Diphoterine solution decontamination of eye/skin chemical exposures: Review and update on recent data
2nd World Congress on TOXICOLOGY AND APPLIED PHARMACOLOGY
November 04-05, 2019 | Prague, Czech Republic
Alan H Hall,Laurence Mathieu
Colorado School of Public Health, USA Laboratoire Prevor, France
Keynote : J Clin Exp Tox
Introduction: Diphoterine is an amphoteric, slightly
hypertonic, polyvalent, sterile water-based eye/skin
decontamination solution which combines passive flushing
with active chemical decontamination. Reviews were
published in French (Minaro et al, 2000) and Hall et al
(2002). Since that time, many more studies of Diphoterine
safety and efficacy, both pre-clinical and clinical, have
been performed. This review describes earlier studies and
details more current ones. Some of these were described in
reviews at the Medichem Conference, Basel, Switzerland,
2016, at the AMPAT Congress, Singapore, 2016, and the
AOHC Congress, Kaohsiung, Taiwan. Presented here are
new not previously presented data.
Materials and Methods: A review of all new data since previous presentations was performed.

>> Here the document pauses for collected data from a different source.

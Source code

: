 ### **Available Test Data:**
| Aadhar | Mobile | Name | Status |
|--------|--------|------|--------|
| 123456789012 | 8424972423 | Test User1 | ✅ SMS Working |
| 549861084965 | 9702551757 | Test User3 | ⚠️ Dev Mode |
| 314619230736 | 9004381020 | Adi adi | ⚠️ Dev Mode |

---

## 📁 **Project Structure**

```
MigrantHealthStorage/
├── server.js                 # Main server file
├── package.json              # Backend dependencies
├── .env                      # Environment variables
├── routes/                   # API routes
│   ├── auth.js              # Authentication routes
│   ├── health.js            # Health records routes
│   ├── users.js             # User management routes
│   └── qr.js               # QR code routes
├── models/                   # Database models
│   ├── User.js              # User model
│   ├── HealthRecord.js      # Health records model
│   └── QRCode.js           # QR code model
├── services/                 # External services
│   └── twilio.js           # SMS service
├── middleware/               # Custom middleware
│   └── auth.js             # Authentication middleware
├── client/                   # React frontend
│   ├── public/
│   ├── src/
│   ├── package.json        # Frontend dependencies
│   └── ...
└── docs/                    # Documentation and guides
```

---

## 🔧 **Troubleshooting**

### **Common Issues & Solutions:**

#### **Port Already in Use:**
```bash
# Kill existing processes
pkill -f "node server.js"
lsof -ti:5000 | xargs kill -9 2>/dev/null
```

Results: Non-Clinical: In vitro/ex vivo comparative decontamination studies with phenol (acid) and tetraammonium hydroxide (TMAH) (base) have been performed. In both cases, Diphoterine solution decontamination was superior to water decontamination. Clinical studies have included a 20-year chemically exposed eye study from Germany in which Diphoterine solution was found better than any other rinsing solution. A multi-center, multinational clinical study from France and Belgium showed the efficacy of Diphoterine solution for decontamination of chemically exposed skin, eyes, and oral membranes in the pre-hospital and emergency department settings. Similar results were found in a clinical study of occupational phenol exposure outcomes in Taiwan and exposure to various various caustic substances in India.
Conclusion: Based on previously published/presented data and data presented here, Diphoterine solution is a better choice than potable water or other rinsing solutions for first aid, pre-hospital, and emergency department (even if delayed) decontamination of chemical eye/skin exposures.

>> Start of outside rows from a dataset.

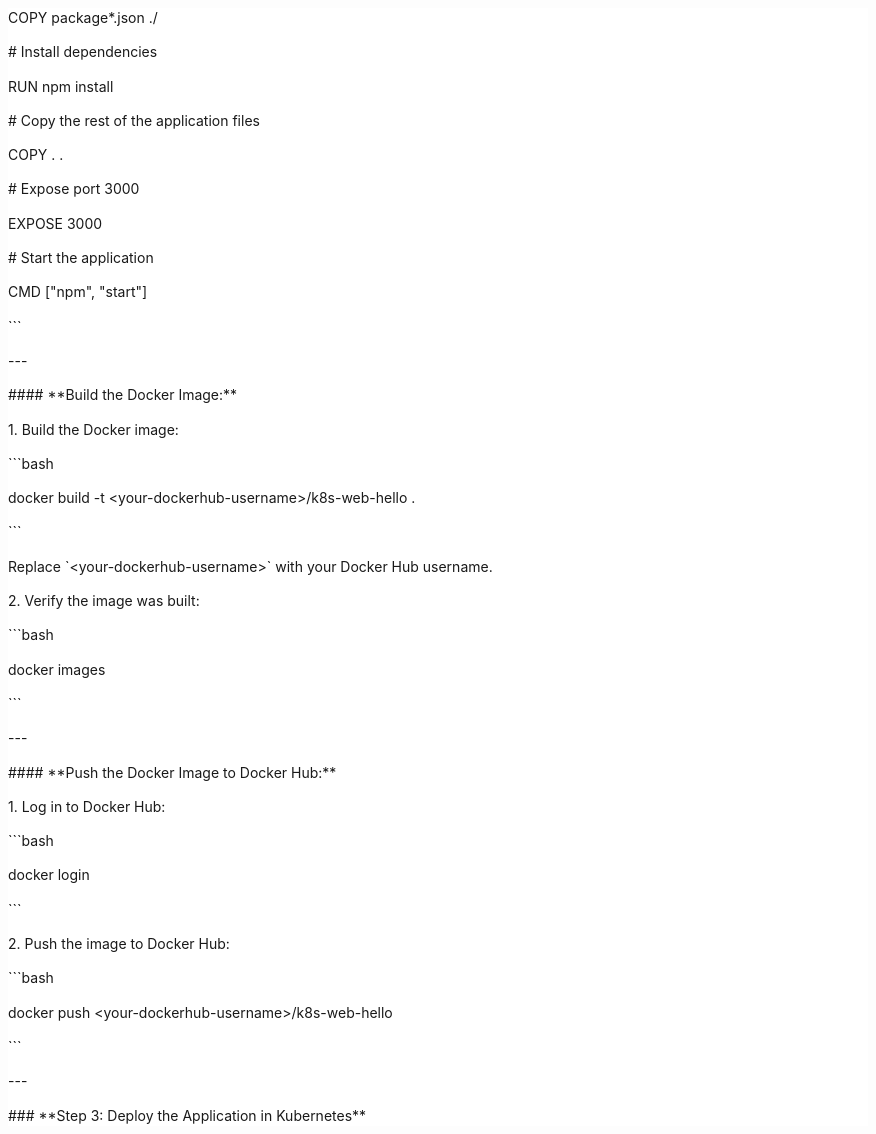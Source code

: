COPY package\*.json ./

\# Install dependencies

RUN npm install

\# Copy the rest of the application files

COPY . .

\# Expose port 3000

EXPOSE 3000

\# Start the application

CMD \[\"npm\", \"start\"\]

\`\`\`

\-\--

\#### \*\*Build the Docker Image:\*\*

1\. Build the Docker image:

\`\`\`bash

docker build -t \<your-dockerhub-username\>/k8s-web-hello .

\`\`\`

Replace \`\<your-dockerhub-username\>\` with your Docker Hub username.

2\. Verify the image was built:

\`\`\`bash

docker images

\`\`\`

\-\--

\#### \*\*Push the Docker Image to Docker Hub:\*\*

1\. Log in to Docker Hub:

\`\`\`bash

docker login

\`\`\`

2\. Push the image to Docker Hub:

\`\`\`bash

docker push \<your-dockerhub-username\>/k8s-web-hello

\`\`\`

\-\--

\### \*\*Step 3: Deploy the Application in Kubernetes\*\*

Alan H Hall is a board-certified Medical Toxicologist at Toxicology Consulting and Medical Translating Services, Azle and Springtown, Texas, USA and Clinical Assistant Professor, Colorado School of Public Health, University of Colorado-Denver, Denver, Colorado, USA. Laurence Mathieu is a chemical engineer (ECM) and has a PhD in organic chemistry and catalysis. She is the Head manager of “Scientific Action Group” Department at PREVOR Laboratory.